04 September 2011

Conjugal Love

Dietrich von Hildebrand's Marriage: The Mystery of Faithful Love is a little masterpiece and gem, and provides some profound meditations on the true nature of conjugal love. This short little work has transformed and enriched my understanding of marriage; I think it's required reading for all Catholics, unmarried or married for 50 years.

Von Hildebrand speaks of three categories of conjugal love: the highest is that of two souls united in one burning flame of love, where there is mutual attraction, adoration, and a wholehearted willingness to sacrifice all for the beloved. This is but a reflection of the Divine Love itself, which burns as a blazing furnace and with a fiery intensity for each human soul. Of such unions, Lacordaire said, "There are not two loves--an earthly and a divine one. It is one and the same feeling, with the sole difference that one is infinite."

Rare are those whose unions are so blessed!

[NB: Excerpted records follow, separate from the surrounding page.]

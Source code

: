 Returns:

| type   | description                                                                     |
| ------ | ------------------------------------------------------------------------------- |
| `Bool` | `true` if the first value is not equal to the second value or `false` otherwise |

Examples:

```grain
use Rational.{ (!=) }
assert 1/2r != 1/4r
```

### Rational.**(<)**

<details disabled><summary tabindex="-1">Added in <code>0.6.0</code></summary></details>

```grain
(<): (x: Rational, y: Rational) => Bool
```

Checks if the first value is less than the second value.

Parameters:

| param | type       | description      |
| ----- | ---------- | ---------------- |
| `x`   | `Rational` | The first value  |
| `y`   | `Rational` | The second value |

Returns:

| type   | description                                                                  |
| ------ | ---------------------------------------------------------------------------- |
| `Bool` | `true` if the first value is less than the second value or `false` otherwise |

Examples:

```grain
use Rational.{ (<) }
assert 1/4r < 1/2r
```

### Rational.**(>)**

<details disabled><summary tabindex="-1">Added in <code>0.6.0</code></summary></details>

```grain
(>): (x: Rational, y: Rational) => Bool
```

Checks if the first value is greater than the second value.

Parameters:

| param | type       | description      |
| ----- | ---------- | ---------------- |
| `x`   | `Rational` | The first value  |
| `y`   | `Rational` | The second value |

The second type of conjugal love is that between those who may be betrothed to each other, but lack that natural attraction that is a gift of other unions. In this case, they love by fulfilling their obligations toward each other, serving each other, bearing each other's faults patiently, and sacrificing for the sake of the other; they always hope for the other's good.

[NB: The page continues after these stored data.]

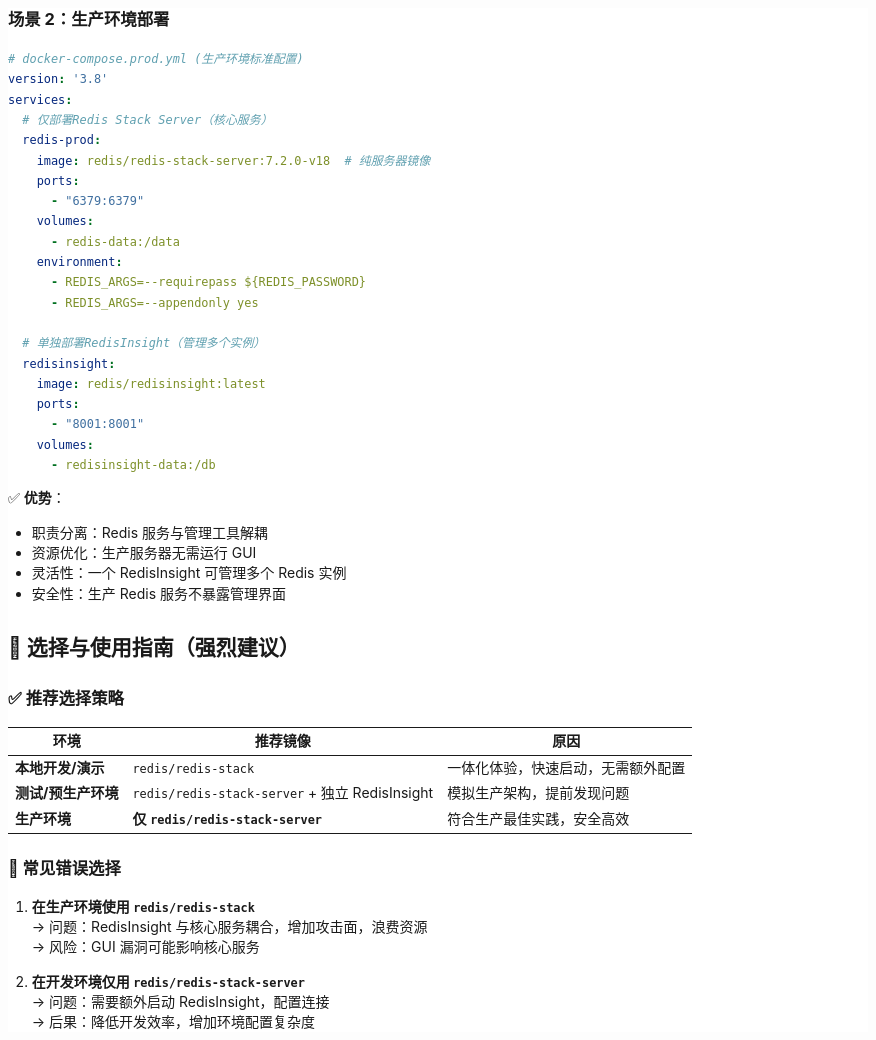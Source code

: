 ### 场景 2：生产环境部署
```yaml
# docker-compose.prod.yml (生产环境标准配置)
version: '3.8'
services:
  # 仅部署Redis Stack Server（核心服务）
  redis-prod:
    image: redis/redis-stack-server:7.2.0-v18  # 纯服务器镜像
    ports:
      - "6379:6379"
    volumes:
      - redis-data:/data
    environment:
      - REDIS_ARGS=--requirepass ${REDIS_PASSWORD}
      - REDIS_ARGS=--appendonly yes

  # 单独部署RedisInsight（管理多个实例）
  redisinsight:
    image: redis/redisinsight:latest
    ports:
      - "8001:8001"
    volumes:
      - redisinsight-data:/db
```
✅ **优势**：
- 职责分离：Redis 服务与管理工具解耦
- 资源优化：生产服务器无需运行 GUI
- 灵活性：一个 RedisInsight 可管理多个 Redis 实例
- 安全性：生产 Redis 服务不暴露管理界面

## 🧭 选择与使用指南（强烈建议）

### ✅ 推荐选择策略

| 环境 | 推荐镜像 | 原因 |
|------|----------|------|
| **本地开发/演示** | `redis/redis-stack` | 一体化体验，快速启动，无需额外配置 |
| **测试/预生产环境** | `redis/redis-stack-server` + 独立 RedisInsight | 模拟生产架构，提前发现问题 |
| **生产环境** | **仅 `redis/redis-stack-server`** | 符合生产最佳实践，安全高效 |

### 🚫 常见错误选择

1. **在生产环境使用 `redis/redis-stack`**  
   → 问题：RedisInsight 与核心服务耦合，增加攻击面，浪费资源  
   → 风险：GUI 漏洞可能影响核心服务

2. **在开发环境仅用 `redis/redis-stack-server`**  
   → 问题：需要额外启动 RedisInsight，配置连接  
   → 后果：降低开发效率，增加环境配置复杂度
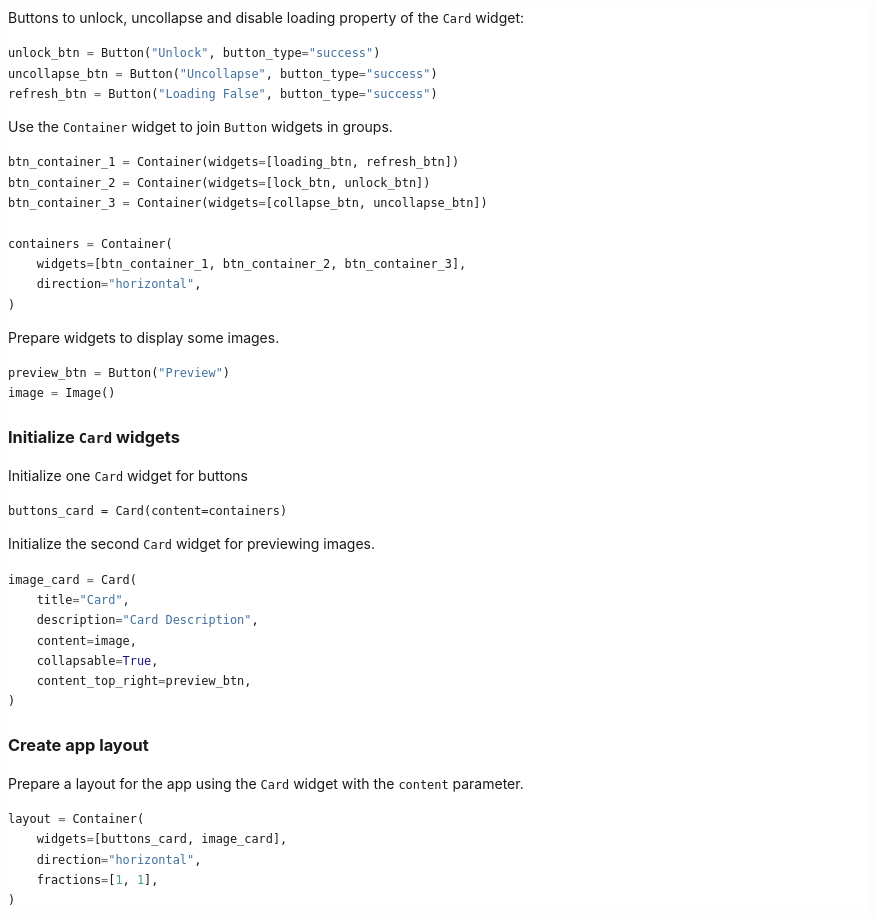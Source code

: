 Buttons to unlock, uncollapse and disable loading property of the `Card` widget:

```python
unlock_btn = Button("Unlock", button_type="success")
uncollapse_btn = Button("Uncollapse", button_type="success")
refresh_btn = Button("Loading False", button_type="success")
```

Use the `Container` widget to join `Button` widgets in groups.

```python
btn_container_1 = Container(widgets=[loading_btn, refresh_btn])
btn_container_2 = Container(widgets=[lock_btn, unlock_btn])
btn_container_3 = Container(widgets=[collapse_btn, uncollapse_btn])

containers = Container(
    widgets=[btn_container_1, btn_container_2, btn_container_3],
    direction="horizontal",
)
```

Prepare widgets to display some images.

```python
preview_btn = Button("Preview")
image = Image()
```

### Initialize `Card` widgets

Initialize one `Card` widget for buttons

```
buttons_card = Card(content=containers)
```

Initialize the second `Card` widget for previewing images.

```python
image_card = Card(
    title="Card",
    description="Card Description",
    content=image,
    collapsable=True,
    content_top_right=preview_btn,
)
```

### Create app layout

Prepare a layout for the app using the `Card` widget with the `content` parameter.

```python
layout = Container(
    widgets=[buttons_card, image_card],
    direction="horizontal",
    fractions=[1, 1],
)
```
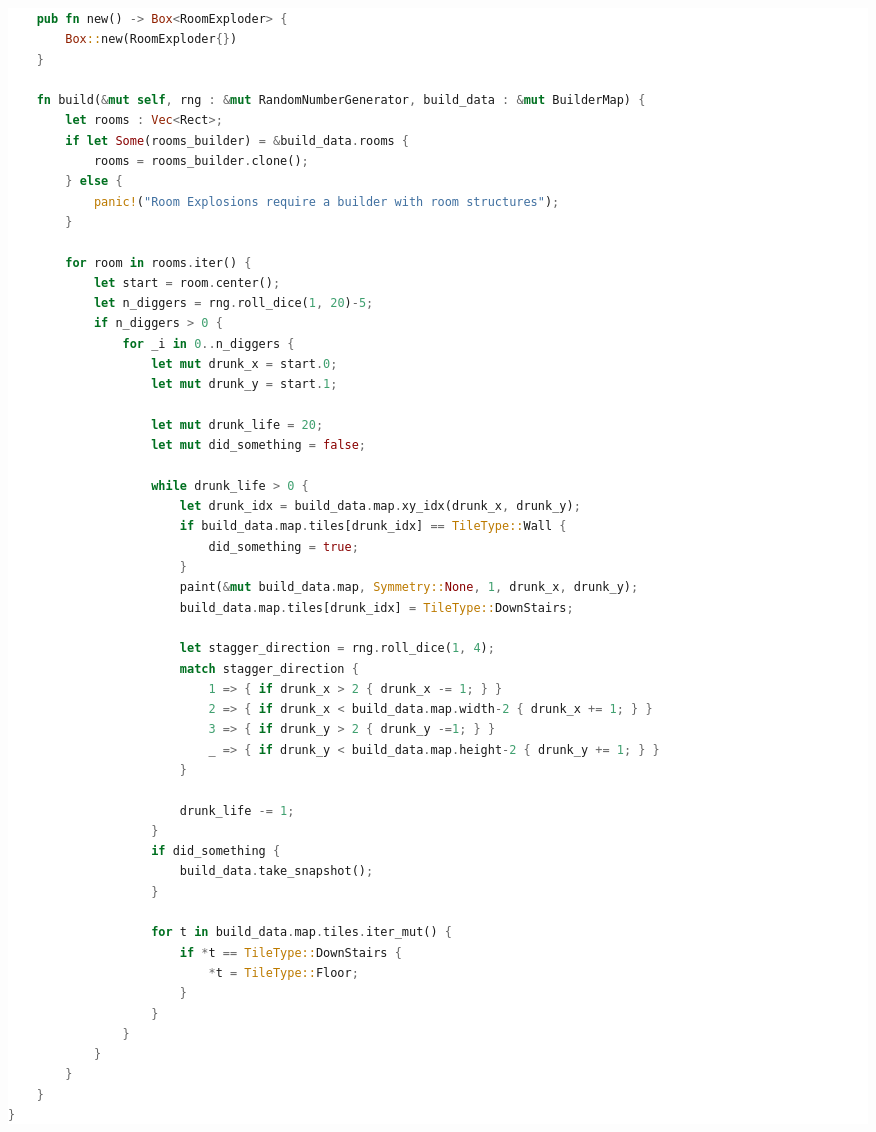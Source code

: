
 ```rust
    pub fn new() -> Box<RoomExploder> {
        Box::new(RoomExploder{})
    }

    fn build(&mut self, rng : &mut RandomNumberGenerator, build_data : &mut BuilderMap) {
        let rooms : Vec<Rect>;
        if let Some(rooms_builder) = &build_data.rooms {
            rooms = rooms_builder.clone();
        } else {
            panic!("Room Explosions require a builder with room structures");
        }

        for room in rooms.iter() {
            let start = room.center();
            let n_diggers = rng.roll_dice(1, 20)-5;
            if n_diggers > 0 {
                for _i in 0..n_diggers {
                    let mut drunk_x = start.0;
                    let mut drunk_y = start.1;

                    let mut drunk_life = 20;
                    let mut did_something = false;

                    while drunk_life > 0 {
                        let drunk_idx = build_data.map.xy_idx(drunk_x, drunk_y);
                        if build_data.map.tiles[drunk_idx] == TileType::Wall {
                            did_something = true;
                        }
                        paint(&mut build_data.map, Symmetry::None, 1, drunk_x, drunk_y);
                        build_data.map.tiles[drunk_idx] = TileType::DownStairs;

                        let stagger_direction = rng.roll_dice(1, 4);
                        match stagger_direction {
                            1 => { if drunk_x > 2 { drunk_x -= 1; } }
                            2 => { if drunk_x < build_data.map.width-2 { drunk_x += 1; } }
                            3 => { if drunk_y > 2 { drunk_y -=1; } }
                            _ => { if drunk_y < build_data.map.height-2 { drunk_y += 1; } }
                        }

                        drunk_life -= 1;
                    }
                    if did_something { 
                        build_data.take_snapshot();
                    }

                    for t in build_data.map.tiles.iter_mut() {
                        if *t == TileType::DownStairs {
                            *t = TileType::Floor;
                        }
                    }
                }
            }
        }
    }
}
```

The third type involves one who loves while the other is a source of suffering. The spouse who suffers injury must continue to remain faithful, bear this heavy cross without resentment, and always hope and pray for the other's conversion and salvation. It is a heavy cross indeed; the injured spouse takes part in Christ's own agonies, who was rejected "by His own"--there is no deeper cut than that inflicted by those closest to one's heart, by those most dear. Those spouses who faithfully bear this cross can be assured of the great crown that awaits them in Heaven.

On the first category:
In the beloved we love Christ.

By this fact conjugal love assumes also a character of purity and unselfishness not to be found even in the highest natural love. Conjugal love, like every authentic love, implies a genuine intention to make the beloved happy. He who loves is even more anxious for the happiness of the beloved than for his own. The lover lives in the beloved, seeks the happiness of the beloved, and not the enjoyment of his own love. But in the supernaturally transfigured conjugal love, this intention is elevated to a fervent desire for the eternal welfare of the beloved. The eternal welfare of the beloved is not only desired in the same way as the salvation of our neighbor in general, but with the particular consciousness that this is the person destined for me, whose salvation concerns me in a particular way and above all others. Collaboration in the sanctification of the beloved becomes the focus of our love, raising it gloriously above the life of this world. It embraces the beloved not only within the limits of this life and for this life, but also for eternity. The eternal welfare of the beloved is the culminating point of all that his love affirms. This lends to this love a touching selflessness which is not possessed even by the highest natural love.